The late historian, Howard Zinn, wrote a well-known essay in 2004 called “The Optimism of Uncertainty” in which he advises us to question our assumption that all that we know about the world, its leaders and institutions will remain unchanging.  “We forget”, he wrote, “how often we have been astonished by the sudden crumbling of institutions, by extraordinary changes in people’s thoughts, by unexpected eruptions of rebellion against tyrannies, by the quick collapse of systems of power that seemed invincible.”


Think about the conflicts that mean most to us as Jews, as Canadians, as North Americans. What if those who were at the forefront were able to harness the power of doubt, were prepared to question their assumptions about their own motivations and those of their opponents in order to create more solutions.


It’s doubt that keeps science progressing at an astonishing pace, forcing doctors and researchers to continually question their understanding of how the world works in an effort to make it work better. We can’t sit here, most of us with 4 and maybe even 5 Covid vaccines in our arms, and not be grateful for how such doubt has brought us together for the first time in three years.
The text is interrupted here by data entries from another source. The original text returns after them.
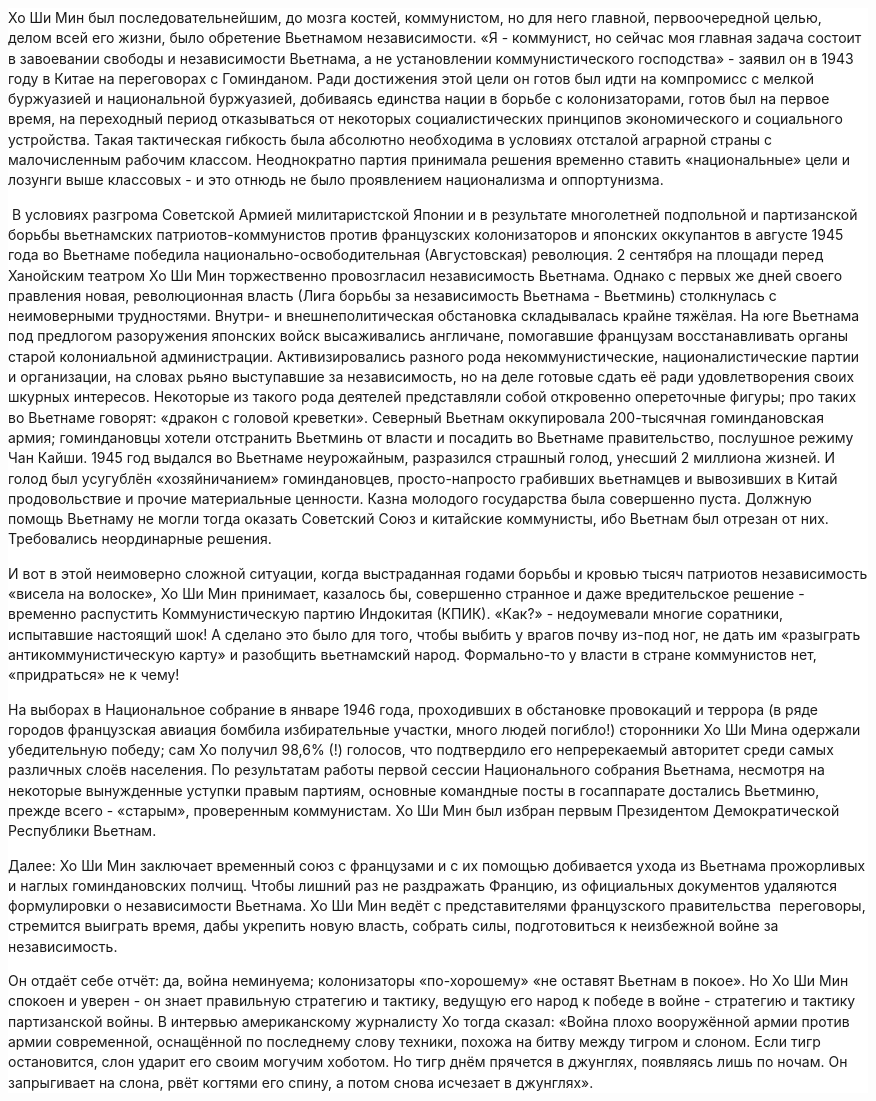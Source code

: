 Хо Ши Мин был последовательнейшим, до мозга костей, коммунистом, но для него главной, первоочередной целью, делом всей его жизни, было обретение Вьетнамом независимости. «Я - коммунист, но сейчас моя главная задача состоит в завоевании свободы и независимости Вьетнама, а не установлении коммунистического господства» - заявил он в 1943 году в Китае на переговорах с Гоминданом. Ради достижения этой цели он готов был идти на компромисс с мелкой буржуазией и национальной буржуазией, добиваясь единства нации в борьбе с колонизаторами, готов был на первое время, на переходный период отказываться от некоторых социалистических принципов экономического и социального устройства. Такая тактическая гибкость была абсолютно необходима в условиях отсталой аграрной страны с малочисленным рабочим классом. Неоднократно партия принимала решения временно ставить «национальные» цели и лозунги выше классовых - и это отнюдь не было проявлением национализма и оппортунизма.

 В условиях разгрома Советской Армией милитаристской Японии и в результате многолетней подпольной и партизанской борьбы вьетнамских патриотов-коммунистов против французских колонизаторов и японских оккупантов в августе 1945 года во Вьетнаме победила национально-освободительная (Августовская) революция. 2 сентября на площади перед Ханойским театром Хо Ши Мин торжественно провозгласил независимость Вьетнама. Однако с первых же дней своего правления новая, революционная власть (Лига борьбы за независимость Вьетнама - Вьетминь) столкнулась с неимоверными трудностями. Внутри- и внешнеполитическая обстановка складывалась крайне тяжёлая. На юге Вьетнама под предлогом разоружения японских войск высаживались англичане, помогавшие французам восстанавливать органы старой колониальной администрации. Активизировались разного рода некоммунистические, националистические партии и организации, на словах рьяно выступавшие за независимость, но на деле готовые сдать её ради удовлетворения своих шкурных интересов. Некоторые из такого рода деятелей представляли собой откровенно опереточные фигуры; про таких во Вьетнаме говорят: «дракон с головой креветки». Северный Вьетнам оккупировала 200-тысячная гоминдановская армия; гоминдановцы хотели отстранить Вьетминь от власти и посадить во Вьетнаме правительство, послушное режиму Чан Кайши. 1945 год выдался во Вьетнаме неурожайным, разразился страшный голод, унесший 2 миллиона жизней. И голод был усугублён «хозяйничанием» гоминдановцев, просто-напросто грабивших вьетнамцев и вывозивших в Китай продовольствие и прочие материальные ценности. Казна молодого государства была совершенно пуста. Должную помощь Вьетнаму не могли тогда оказать Советский Союз и китайские коммунисты, ибо Вьетнам был отрезан от них. Требовались неординарные решения.

И вот в этой неимоверно сложной ситуации, когда выстраданная годами борьбы и кровью тысяч патриотов независимость «висела на волоске», Хо Ши Мин принимает, казалось бы, совершенно странное и даже вредительское решение - временно распустить Коммунистическую партию Индокитая (КПИК). «Как?» - недоумевали многие соратники, испытавшие настоящий шок! А сделано это было для того, чтобы выбить у врагов почву из-под ног, не дать им «разыграть антикоммунистическую карту» и разобщить вьетнамский народ. Формально-то у власти в стране коммунистов нет, «придраться» не к чему!

На выборах в Национальное собрание в январе 1946 года, проходивших в обстановке провокаций и террора (в ряде городов французская авиация бомбила избирательные участки, много людей погибло!) сторонники Хо Ши Мина одержали убедительную победу; сам Хо получил 98,6% (!) голосов, что подтвердило его непререкаемый авторитет среди самых различных слоёв населения. По результатам работы первой сессии Национального собрания Вьетнама, несмотря на некоторые вынужденные уступки правым партиям, основные командные посты в госаппарате достались Вьетминю, прежде всего - «старым», проверенным коммунистам. Хо Ши Мин был избран первым Президентом Демократической Республики Вьетнам.

Далее: Хо Ши Мин заключает временный союз с французами и с их помощью добивается ухода из Вьетнама прожорливых и наглых гоминдановских полчищ. Чтобы лишний раз не раздражать Францию, из официальных документов удаляются формулировки о независимости Вьетнама. Хо Ши Мин ведёт с представителями французского правительства  переговоры, стремится выиграть время, дабы укрепить новую власть, собрать силы, подготовиться к неизбежной войне за независимость.

Он отдаёт себе отчёт: да, война неминуема; колонизаторы «по-хорошему» «не оставят Вьетнам в покое». Но Хо Ши Мин спокоен и уверен - он знает правильную стратегию и тактику, ведущую его народ к победе в войне - стратегию и тактику партизанской войны. В интервью американскому журналисту Хо тогда сказал: «Война плохо вооружённой армии против армии современной, оснащённой по последнему слову техники, похожа на битву между тигром и слоном. Если тигр остановится, слон ударит его своим могучим хоботом. Но тигр днём прячется в джунглях, появляясь лишь по ночам. Он запрыгивает на слона, рвёт когтями его спину, а потом снова исчезает в джунглях».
Sometimes, the most healing thing we can do for ourselves is to doubt our own self-doubt. When we’re convinced of our worthlessness and failure, we find ourselves on a dark path.  But when we’re prepared to question our feelings of despair, psychologists tell us it can mean the life-saving difference between self-destructive behavior and reaching out for help.  If we admit to not fully understanding everything about our feelings, fears or anxieties, we create a crack in our defeatism, allowing in the light of possibility and hope to help us find our way.


Julius Lester, the late academic, activist and author of both children’s and adult’s books, considered the Binding of Isaac one of three core Jewish sacred myths, along with the stories of Sinai and the Exodus. And just as we relive the drama of Sinai at Shavuot and the Exodus at Pesah, on Rosh Hashanah we’re meant to relive the drama of the Akedah. We’re meant to imagine ourselves bound upon the altar coming face to face with death; with the chaos of life. With the mystery of it all. We’re meant to experience the angst of trusting those to whom we are inextricably tied - Isaac to his father; his father to his god, even when we have every reason not to. We’re meant to be broken open by the sheer power of love that moves us to trust sometimes against all our instincts, and that moves us to blunt the harshness of life’s terrors for each other. After all, was it really God who called the whole thing off? Was it the angels? Might it have been Abraham’s own internal alarm triggered by his ultimately inviolable bond with his son, but retold in a way that would save both his dignity and the dignity of his god? We’ll never know. As Rabbi Susan Laemmle declares, “The Akedah comes to remind us that we are bound, even when we don’t quite understand why and to whom; even when we are impossibly torn between conflicting loyalties.” 


To relive the drama and the promise of the Akedah story we have to confront the doubt that permeates our bonds with one another, our bonds with Judaism, our bonds with the god we may, or may not believe in. Like Isaac, we have to be willing to undo everything we know about ourselves in order to be remade. We have to find the courage to stand in the face of our own shattering in order to be repaired. 


On the very place where the Akedah is said to have happened, the ancient Temple in Jerusalem was built. The historic symbol of our spiritual power stood atop the place of our greatest vulnerability, where our story nearly came to an end. The reason is clear: Like Isaac sitting at the end of his long life, surrounded by the grandchildren who were living proof of his having wrestled with his suffering, with his loss of clarity, but nonetheless built a life and family in its wake, it is only by facing our deepest vulnerabilities that we can discover our greatest strength. 


On this day of Rosh Hashanah, If you’re searching for your way, allow yourself to wander.  If you’re seeking clarity, let go of your certainty.  We can only find what we’re wiling to lose.